As a Nutritionist and a parent, I dare take the risk to discuss the topic visa vis children.
Should children be encouraged to limit or exclude sweets during Lent?
I will start my discussion on the topic by referring to the lyrics of a current song by Ariana Grande: “I see it, I like it, I want it, I got it.”
These lyrics reflect the mentality that we all (including our kids) are being faced with on a daily basis- a mentality of instant gratification.
From the Nutrition aspect, kids are bombarded with sugar loaded products through advertising, friends, lavish birthday parties sweet tables and pompous birthday cakes….. All of which invite them to ‘eat me… and eat me NOW.’
Since the beginning of religions, many were those that dedicate a period during the year for fasting. This indicates that humanity has always felt the need to deprive itself from luxurious food for a while, to reflect on one’s life.
In view of this, should children be encouraged to exclude or limit refined sugar intake from sweets, biscuits and cakes? Or this is a misleading way how they are guided about the importance of Lent?
The following are a couple of points that parents, guardians, teachers and those working with kids could consider:
1) The ability to say no.
Lent is an appropriate time to guide children with the virtue of learning to WAIT. It is our responsibility as adults to instill in the young ones the ability of saying ‘No, I will not eat this today.’
Children should be involved in discussions about the topic, both at family and class level, and they can be given the freedom to choose which high sugary food they wish to exclude or limit.
2) Educating kids about product labelling.
This is a time where kids could be made sugar labelling savvy. Involve the kids during your shopping and compare and contrast together the sugar level of some products e.g.: the sugar level in 100g of plain cornflakes with that in 100g of chocolate coated cereal featuring a kids’ figure on the box.
3) Build healthy eating habits.
Especially for kids with extra weight for their age and height, and those with a sweet tooth, lent could be the right time to start healthier eating habits.

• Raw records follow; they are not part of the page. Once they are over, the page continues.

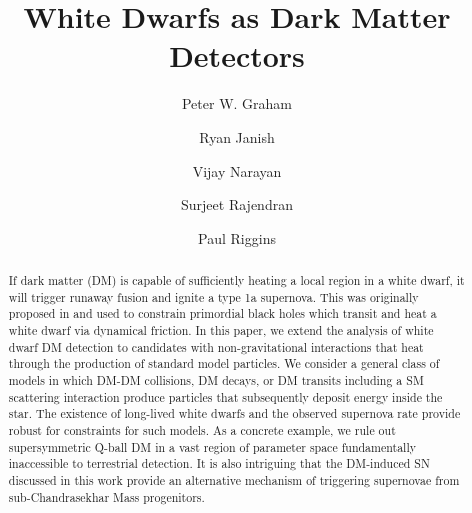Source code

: \documentclass[twocolumn, preprintnumbers,amsmath,amssymb,prd, superscriptaddress]{revtex4}
\begin{document}


\title{White Dwarfs as Dark Matter Detectors}

\author{Peter W. Graham}

\author{Ryan Janish}

\author{Vijay Narayan}

\author{Surjeet Rajendran}

\author{Paul Riggins}

\begin{abstract}

If dark matter (DM) is capable of sufficiently heating a local region in a white dwarf, it will trigger runaway fusion and ignite a type 1a supernova.
This was originally proposed in \cite{Graham:2015apa} and used to constrain primordial black holes which transit and heat a white dwarf via dynamical friction.
In this paper, we extend the analysis of white dwarf DM detection to candidates with non-gravitational interactions that heat through the production of standard model particles.
We consider a general class of models in which DM-DM collisions, DM decays, or DM transits including a SM scattering interaction produce particles that subsequently deposit energy inside the star.
The existence of long-lived white dwarfs and the observed supernova rate provide robust for constraints for such models.
As a concrete example, we rule out supersymmetric Q-ball DM in a vast region of parameter space fundamentally inaccessible to terrestrial detection.
It is also intriguing that the DM-induced SN discussed in this work provide an alternative mechanism of triggering supernovae from sub-Chandrasekhar Mass progenitors.


\end{abstract}
\maketitle
\onecolumngrid
\tableofcontents
\clearpage
\twocolumngrid
\end{document}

4) Reduce sugar-dependence.
Reducing refined sugar intake during lent also helps the kids to unlearn the need to consume sweet products.
5) Teach the difference between hunger and craving.
Guiding children to momentarily deprive themselves from a food item them like also teaches them the difference between Hunger and Craving- an ability that many lose as adults, and at times this is the main cause of unnecessary weight gain.
6) Educating children about negative effects of sugar
One can also use reduced sugar intake to explain the impact of refined sugar products and dental care.
It is vital that in all this there would be no guilt feelings or shaming when a child does not manage to keep to sweet exclusion or limitations during this period.
Such behaviour can do more harm than good. On the contrary, this should be a good opportunity to teach a child how it is the result of human nature to drop out of our promise every now and then, but the important thing is to go back on track and keep to the plan. This is teaching them a valuable lesson for when as adults they face periods of deviation from healthy eating or making healthy life choices- rather than indulging in the unhealthy habits once they slip once, they would be able to find the strength to go back on track.
In addition to guiding children with the above points, by all means one can also incorporate other values such as realising how important it is to be there for others, in order to nourish the holistic well-being of our kids during Lent.
Lastly all this would truly make sense if we as parents and educators lead by example- by discussing with them how we too will deprive ourselves from something that we like, how we will tackle the tempting moments, how we will ensure we are back on track if we slip from our promise. And how our reward is waiting….. perhaps for 40 days… but it will come… And it will likely be some mouth watering piece of home-made figolla or chocolate egg on Easter Sunday!